Some readers criticize the predictability of the genre. But, like it does for most genres, predictability makes romance novels more enjoyable, not less. Romance is predictable as any genre is predictable: as predictable as a Sherlock Holmes story, as predictable as a sonnet.

“Predictable” simply means that the books share genre conventions to which they must conform and use to tell their stories. These conventions can be constraining, like the quatrains and couplets of a sonnet. But they can also create a freedom within that constraint, as any author of metrical poetry will tell you. Readers appreciate an author who can dazzle from within those conventions.

Any acrobat can flip and twirl. The acrobat who flips and twirls on a tightrope is astounding. The tightrope is the genre with its constraints and conventions.

But here’s the other thing about genres: they are allowed to grow and change as the needs of their audiences grow and change.

Wendell and her co-author Candy Tan, in their book on romance novels, Beyond Heaving Bosoms, take on the trope of innocence—usually depicted using virginity—in romance novels of all stripes, not just historicals:

One of the more peculiar constants of most romance novels, from historicals to contemporaries to paranormals to even erotica, is the sexually unawakened state of the heroine. She’s relatively innocent, as proven by her inexperience or her outright virginity. No matter what type she is, she is definitely not the ho-type.

Therein lies the deep, humid, dark, and somewhat curious den that is home to the two sacred mythical beasts beloved to Romancelandia. They’re interconnected, if you know what we mean (and we think you do): the Unawakened Woman and the Heroic Wang of Mighty Lovin’. They are the plague and the backbone of romance. 

The virginal heroine and heroic wang are long-entrenched conventions of romance novels. But they need to go.

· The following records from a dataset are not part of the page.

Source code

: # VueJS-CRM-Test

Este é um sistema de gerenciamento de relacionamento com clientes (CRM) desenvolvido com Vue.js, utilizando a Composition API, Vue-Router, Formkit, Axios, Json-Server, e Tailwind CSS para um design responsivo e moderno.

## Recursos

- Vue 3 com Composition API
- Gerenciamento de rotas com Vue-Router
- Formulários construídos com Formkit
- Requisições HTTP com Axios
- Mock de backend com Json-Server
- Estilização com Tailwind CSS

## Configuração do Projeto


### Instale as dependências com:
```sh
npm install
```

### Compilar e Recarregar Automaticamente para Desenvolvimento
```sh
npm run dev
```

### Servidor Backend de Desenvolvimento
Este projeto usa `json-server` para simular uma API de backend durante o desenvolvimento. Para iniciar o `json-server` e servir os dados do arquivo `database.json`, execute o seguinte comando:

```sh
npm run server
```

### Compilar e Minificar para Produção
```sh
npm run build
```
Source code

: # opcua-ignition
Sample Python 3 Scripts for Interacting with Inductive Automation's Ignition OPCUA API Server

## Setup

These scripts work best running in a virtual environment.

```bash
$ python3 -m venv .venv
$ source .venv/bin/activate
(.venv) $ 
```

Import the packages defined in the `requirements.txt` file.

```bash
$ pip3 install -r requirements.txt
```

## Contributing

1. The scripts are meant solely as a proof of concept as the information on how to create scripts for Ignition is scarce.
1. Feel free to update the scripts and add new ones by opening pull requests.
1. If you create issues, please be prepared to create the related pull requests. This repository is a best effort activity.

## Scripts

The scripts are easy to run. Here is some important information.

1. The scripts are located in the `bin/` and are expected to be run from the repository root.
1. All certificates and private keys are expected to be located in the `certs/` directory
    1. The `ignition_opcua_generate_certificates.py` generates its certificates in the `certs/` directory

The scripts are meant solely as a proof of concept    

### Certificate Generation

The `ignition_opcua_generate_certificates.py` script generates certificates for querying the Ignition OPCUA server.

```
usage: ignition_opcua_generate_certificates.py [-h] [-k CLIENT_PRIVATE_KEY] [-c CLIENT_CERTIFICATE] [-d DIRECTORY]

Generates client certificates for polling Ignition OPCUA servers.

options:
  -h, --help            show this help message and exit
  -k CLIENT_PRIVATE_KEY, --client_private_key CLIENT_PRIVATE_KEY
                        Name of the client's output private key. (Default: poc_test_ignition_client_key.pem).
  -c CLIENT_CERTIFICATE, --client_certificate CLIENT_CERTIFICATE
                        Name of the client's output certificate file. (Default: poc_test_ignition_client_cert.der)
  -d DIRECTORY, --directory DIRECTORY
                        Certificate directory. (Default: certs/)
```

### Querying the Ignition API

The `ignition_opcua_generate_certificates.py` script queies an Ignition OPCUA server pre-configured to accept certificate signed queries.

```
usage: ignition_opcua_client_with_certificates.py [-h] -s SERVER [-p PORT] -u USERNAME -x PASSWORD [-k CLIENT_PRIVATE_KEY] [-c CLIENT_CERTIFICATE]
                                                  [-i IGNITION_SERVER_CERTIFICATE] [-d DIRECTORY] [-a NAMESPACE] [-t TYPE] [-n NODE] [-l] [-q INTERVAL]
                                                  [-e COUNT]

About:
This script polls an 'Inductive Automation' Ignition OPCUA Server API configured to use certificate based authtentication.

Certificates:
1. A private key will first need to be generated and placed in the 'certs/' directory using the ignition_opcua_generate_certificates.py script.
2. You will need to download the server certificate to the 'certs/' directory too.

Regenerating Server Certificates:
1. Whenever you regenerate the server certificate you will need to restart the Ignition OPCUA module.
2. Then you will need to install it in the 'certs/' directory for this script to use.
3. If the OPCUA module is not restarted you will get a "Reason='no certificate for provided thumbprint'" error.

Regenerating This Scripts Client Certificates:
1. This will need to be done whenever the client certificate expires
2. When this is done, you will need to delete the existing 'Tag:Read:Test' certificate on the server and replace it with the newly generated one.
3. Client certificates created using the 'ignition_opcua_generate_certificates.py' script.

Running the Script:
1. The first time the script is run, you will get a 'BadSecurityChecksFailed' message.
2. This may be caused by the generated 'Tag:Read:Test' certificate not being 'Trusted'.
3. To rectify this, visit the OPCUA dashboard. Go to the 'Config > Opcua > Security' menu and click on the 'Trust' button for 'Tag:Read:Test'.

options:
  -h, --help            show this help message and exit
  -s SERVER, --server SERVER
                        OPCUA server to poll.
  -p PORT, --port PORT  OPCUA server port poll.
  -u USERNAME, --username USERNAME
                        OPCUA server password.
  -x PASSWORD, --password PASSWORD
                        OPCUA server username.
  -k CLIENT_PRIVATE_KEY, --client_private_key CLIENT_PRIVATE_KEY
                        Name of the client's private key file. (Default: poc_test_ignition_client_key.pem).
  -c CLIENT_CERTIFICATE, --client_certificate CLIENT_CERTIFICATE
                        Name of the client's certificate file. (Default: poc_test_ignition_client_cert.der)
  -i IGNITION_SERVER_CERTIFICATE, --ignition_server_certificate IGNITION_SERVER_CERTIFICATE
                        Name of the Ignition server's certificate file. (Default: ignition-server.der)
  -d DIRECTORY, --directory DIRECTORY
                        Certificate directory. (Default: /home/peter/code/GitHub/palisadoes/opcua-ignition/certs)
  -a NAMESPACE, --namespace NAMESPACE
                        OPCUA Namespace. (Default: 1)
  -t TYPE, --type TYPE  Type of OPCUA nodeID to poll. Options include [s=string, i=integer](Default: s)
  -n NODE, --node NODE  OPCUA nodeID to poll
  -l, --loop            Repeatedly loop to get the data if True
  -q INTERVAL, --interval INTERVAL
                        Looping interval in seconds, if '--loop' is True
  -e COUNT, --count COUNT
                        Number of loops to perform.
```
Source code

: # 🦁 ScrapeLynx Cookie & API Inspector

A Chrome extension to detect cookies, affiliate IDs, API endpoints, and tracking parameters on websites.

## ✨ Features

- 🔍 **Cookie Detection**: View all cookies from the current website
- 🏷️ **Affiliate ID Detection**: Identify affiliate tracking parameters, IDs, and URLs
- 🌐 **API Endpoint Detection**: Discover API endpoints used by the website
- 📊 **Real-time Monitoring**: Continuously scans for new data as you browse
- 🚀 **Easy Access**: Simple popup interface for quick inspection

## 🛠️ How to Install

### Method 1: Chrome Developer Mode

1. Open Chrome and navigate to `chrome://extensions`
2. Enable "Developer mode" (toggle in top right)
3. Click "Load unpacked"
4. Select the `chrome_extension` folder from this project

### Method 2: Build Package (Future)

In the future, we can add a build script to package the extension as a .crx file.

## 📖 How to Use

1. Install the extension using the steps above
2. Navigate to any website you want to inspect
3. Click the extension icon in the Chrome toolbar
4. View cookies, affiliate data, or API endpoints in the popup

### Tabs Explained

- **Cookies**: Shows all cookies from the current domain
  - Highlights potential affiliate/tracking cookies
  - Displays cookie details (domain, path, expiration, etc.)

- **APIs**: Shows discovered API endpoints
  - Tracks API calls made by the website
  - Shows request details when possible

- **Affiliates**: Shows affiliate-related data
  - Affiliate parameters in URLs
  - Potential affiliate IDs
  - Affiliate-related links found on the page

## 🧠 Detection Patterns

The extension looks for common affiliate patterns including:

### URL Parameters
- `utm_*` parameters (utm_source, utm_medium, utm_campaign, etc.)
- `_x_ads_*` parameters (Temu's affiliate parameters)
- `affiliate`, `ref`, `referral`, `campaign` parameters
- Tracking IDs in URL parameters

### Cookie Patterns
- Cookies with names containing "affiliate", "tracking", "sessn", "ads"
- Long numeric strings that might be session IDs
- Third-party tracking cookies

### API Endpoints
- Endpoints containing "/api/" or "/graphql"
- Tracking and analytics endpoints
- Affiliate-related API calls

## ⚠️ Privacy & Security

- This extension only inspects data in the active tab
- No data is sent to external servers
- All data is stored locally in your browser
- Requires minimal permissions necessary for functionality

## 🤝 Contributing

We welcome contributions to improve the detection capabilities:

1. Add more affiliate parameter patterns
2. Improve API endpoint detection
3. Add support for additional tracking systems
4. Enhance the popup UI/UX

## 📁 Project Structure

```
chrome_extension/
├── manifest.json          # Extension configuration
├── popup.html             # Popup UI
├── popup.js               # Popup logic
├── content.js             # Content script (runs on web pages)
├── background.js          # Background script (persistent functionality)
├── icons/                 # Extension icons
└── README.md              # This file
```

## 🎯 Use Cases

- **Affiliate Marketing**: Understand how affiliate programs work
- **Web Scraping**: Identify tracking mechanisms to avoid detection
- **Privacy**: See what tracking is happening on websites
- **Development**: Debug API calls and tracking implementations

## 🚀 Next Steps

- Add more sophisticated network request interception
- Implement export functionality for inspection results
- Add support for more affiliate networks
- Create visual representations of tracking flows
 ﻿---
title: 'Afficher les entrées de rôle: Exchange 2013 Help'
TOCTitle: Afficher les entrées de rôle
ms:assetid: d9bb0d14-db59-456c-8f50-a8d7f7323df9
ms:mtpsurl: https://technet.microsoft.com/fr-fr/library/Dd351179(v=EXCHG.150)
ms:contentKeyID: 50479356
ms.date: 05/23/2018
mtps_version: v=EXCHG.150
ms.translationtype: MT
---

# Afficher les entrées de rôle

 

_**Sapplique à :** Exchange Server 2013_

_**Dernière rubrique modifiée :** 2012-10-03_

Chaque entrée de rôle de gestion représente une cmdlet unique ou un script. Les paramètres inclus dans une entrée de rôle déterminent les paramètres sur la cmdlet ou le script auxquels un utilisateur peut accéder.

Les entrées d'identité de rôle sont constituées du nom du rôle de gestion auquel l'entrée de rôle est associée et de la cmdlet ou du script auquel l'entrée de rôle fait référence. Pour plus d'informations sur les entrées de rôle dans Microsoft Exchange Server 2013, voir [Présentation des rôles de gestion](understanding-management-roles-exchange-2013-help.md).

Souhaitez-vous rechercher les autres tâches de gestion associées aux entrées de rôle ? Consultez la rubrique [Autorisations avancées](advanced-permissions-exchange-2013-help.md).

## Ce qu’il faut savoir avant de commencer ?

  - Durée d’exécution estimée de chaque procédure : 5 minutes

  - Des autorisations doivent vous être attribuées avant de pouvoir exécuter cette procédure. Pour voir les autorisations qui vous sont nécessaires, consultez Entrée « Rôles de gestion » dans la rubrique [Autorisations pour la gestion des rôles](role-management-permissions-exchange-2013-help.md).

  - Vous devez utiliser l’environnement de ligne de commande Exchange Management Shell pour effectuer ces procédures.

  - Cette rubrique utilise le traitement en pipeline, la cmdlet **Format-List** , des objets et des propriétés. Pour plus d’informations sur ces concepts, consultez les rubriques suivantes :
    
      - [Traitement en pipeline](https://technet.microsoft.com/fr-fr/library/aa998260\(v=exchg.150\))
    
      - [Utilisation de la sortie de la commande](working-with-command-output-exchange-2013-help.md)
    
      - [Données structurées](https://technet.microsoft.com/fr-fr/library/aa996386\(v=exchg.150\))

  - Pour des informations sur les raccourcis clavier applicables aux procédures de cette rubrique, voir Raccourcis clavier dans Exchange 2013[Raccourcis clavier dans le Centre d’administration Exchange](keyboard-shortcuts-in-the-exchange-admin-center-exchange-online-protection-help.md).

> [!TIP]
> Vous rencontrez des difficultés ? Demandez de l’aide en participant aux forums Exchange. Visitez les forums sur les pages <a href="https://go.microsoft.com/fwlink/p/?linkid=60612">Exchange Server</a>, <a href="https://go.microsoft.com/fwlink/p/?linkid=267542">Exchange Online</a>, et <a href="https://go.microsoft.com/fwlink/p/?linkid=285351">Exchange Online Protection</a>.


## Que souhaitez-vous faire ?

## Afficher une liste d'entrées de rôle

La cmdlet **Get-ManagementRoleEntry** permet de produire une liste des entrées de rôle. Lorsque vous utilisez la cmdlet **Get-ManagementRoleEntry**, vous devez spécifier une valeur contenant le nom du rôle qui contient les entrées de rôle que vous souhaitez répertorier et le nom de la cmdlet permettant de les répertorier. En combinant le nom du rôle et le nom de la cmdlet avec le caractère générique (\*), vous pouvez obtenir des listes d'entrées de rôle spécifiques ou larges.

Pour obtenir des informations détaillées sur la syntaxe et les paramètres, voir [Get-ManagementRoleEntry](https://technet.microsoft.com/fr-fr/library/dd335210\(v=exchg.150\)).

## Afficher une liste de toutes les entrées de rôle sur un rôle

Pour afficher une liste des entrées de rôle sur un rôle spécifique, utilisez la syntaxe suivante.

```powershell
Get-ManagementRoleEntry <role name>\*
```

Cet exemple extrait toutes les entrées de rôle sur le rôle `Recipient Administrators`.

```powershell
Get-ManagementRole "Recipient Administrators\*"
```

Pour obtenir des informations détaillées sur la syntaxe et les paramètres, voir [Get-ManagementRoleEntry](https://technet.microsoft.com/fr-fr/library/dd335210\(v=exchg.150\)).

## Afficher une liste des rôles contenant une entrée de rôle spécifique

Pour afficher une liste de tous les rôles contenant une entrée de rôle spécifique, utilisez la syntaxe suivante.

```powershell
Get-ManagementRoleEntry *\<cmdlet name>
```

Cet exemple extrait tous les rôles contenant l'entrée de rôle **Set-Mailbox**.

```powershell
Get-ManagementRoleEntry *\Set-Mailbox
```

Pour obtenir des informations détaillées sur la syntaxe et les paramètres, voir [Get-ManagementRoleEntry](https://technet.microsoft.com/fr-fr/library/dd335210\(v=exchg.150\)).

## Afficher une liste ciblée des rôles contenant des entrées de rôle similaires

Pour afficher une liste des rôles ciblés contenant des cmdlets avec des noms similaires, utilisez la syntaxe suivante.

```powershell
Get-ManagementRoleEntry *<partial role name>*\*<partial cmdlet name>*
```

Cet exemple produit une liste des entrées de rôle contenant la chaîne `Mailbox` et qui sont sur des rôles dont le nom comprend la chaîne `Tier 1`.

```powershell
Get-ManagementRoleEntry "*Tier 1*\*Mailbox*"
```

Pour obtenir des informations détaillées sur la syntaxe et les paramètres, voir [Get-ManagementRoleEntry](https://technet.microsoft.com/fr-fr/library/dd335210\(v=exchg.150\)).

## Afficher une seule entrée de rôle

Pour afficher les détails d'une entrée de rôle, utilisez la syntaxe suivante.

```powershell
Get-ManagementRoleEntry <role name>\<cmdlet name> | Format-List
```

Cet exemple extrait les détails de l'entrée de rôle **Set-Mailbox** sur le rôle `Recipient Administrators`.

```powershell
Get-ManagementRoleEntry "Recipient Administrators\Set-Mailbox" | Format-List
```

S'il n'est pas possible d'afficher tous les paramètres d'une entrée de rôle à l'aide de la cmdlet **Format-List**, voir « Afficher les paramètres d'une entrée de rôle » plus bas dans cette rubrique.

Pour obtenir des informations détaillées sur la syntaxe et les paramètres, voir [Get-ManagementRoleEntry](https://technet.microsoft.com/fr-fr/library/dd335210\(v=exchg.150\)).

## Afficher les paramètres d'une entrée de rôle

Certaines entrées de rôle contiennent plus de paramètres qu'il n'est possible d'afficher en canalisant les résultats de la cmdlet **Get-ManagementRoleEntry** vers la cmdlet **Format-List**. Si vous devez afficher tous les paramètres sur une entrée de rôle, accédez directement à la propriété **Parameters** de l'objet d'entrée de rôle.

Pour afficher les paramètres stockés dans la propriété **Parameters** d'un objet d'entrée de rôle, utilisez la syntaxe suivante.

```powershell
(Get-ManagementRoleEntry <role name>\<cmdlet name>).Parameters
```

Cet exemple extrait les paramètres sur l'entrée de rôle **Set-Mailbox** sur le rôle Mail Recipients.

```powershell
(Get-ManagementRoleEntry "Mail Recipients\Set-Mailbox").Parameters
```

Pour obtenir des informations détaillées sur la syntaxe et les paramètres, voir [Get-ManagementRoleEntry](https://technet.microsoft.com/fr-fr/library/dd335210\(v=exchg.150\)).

They need to go along with the interminable whiteness of the characters of most romance novels, and other sad holdovers.

Romance writers do push genre boundaries. They stay on the tightrope but retrace the conventions in ways that allow for new ways of thinking about sexuality. For readers like me, for rape survivors, abuse survivors, for those of us whose virginity never was ours to begin with—we are grateful.

Courtney Milan, in her historical romance novel Unclaimed, features a virginal leading man, Sir Mark Turner, and a courtesan, Jessica Farleigh, hired to seduce him and destroy his reputation. The book is sexy, conventional (genre-wise), and wound up tight. And yet it flips the virginal heroine trope on its head. That Milan could do all of this and remain on the tightrope only makes her writerly acrobatics more amazing.  Milan avoided the plague and maintained the backbone. And with the rest of her novels, she does it over and over. Other writers manage to avoid the plague as well. (Hello there, Alisha Rai.) But they are rare, still.

•••

I know that having sex for the first time is not usually like it is in a romance novel. Even friends who aren’t rape survivors have told me that their first time was similar to my de-baggaging. Terrible—painful, with insensitive partners who are snoring before you know it’s over.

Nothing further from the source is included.